>>

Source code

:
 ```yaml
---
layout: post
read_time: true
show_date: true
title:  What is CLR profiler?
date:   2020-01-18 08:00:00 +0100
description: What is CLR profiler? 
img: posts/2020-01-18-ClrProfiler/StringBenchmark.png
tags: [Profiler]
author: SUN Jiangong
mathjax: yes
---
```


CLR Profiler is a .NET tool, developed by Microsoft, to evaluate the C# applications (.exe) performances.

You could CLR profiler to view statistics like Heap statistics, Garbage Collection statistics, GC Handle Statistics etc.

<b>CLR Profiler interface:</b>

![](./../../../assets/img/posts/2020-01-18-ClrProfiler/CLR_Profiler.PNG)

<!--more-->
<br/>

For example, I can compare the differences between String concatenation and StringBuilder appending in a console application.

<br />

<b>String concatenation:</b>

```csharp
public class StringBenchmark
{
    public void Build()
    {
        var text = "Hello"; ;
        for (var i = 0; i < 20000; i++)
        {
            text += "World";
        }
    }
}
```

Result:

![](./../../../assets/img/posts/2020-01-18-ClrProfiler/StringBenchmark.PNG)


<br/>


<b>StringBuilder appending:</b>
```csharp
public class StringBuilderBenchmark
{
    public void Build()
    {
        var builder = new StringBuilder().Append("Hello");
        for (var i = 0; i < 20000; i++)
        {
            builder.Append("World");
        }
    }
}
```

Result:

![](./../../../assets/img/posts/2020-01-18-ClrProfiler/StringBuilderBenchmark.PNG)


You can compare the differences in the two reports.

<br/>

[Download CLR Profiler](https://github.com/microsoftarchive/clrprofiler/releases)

<<
>>

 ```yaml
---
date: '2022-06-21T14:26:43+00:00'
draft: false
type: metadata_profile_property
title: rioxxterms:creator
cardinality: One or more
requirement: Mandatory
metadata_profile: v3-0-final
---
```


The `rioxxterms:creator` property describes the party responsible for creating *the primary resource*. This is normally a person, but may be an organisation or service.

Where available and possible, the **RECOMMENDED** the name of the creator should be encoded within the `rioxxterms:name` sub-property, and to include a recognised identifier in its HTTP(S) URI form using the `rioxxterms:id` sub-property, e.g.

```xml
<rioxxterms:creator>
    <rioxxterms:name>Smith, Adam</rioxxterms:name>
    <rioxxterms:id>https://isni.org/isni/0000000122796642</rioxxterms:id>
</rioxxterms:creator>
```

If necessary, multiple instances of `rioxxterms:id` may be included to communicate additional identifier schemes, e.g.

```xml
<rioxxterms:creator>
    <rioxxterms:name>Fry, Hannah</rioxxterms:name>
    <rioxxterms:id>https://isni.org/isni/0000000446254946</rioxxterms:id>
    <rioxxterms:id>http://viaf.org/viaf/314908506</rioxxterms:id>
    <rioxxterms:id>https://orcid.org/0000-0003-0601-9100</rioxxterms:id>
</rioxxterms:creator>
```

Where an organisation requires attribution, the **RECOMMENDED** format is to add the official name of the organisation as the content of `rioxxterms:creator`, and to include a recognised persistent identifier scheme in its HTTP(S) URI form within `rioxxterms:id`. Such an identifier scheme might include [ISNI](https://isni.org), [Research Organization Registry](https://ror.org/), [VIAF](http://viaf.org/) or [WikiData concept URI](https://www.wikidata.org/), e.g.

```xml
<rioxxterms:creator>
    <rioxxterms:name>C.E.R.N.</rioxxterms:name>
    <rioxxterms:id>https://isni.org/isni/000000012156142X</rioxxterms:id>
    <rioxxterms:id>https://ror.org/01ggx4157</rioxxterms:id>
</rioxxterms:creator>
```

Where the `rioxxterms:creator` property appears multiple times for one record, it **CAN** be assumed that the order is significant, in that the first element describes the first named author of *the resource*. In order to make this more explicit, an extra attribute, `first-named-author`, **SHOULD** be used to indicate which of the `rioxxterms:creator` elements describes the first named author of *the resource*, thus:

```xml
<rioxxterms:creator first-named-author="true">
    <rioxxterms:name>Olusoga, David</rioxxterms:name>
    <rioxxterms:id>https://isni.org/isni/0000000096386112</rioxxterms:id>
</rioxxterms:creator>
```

<<
>>

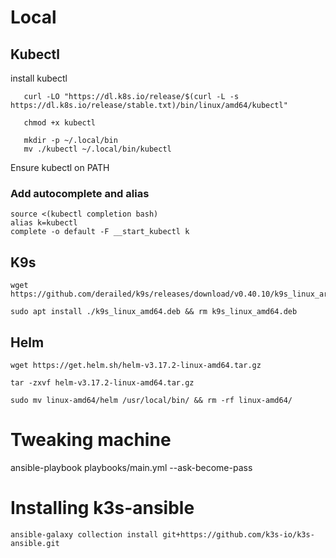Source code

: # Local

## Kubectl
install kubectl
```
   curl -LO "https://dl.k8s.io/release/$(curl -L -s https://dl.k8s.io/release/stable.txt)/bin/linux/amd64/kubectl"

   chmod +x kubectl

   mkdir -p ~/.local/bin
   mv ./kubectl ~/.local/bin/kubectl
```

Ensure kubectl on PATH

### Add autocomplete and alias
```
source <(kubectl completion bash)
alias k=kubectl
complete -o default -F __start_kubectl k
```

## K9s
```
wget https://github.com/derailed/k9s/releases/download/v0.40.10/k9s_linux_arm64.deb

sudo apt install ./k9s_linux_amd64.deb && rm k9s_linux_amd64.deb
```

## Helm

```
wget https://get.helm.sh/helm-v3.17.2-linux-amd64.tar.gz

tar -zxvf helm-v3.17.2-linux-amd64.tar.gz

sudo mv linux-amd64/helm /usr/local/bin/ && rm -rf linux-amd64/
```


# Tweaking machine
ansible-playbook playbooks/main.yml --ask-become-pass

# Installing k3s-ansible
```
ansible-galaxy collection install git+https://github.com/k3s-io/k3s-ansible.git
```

<<

▶ [What this task involves] Copy out every line of the listing where the word "alias" occurs.

▶ [Task result]
### Add autocomplete and alias
alias k=kubectl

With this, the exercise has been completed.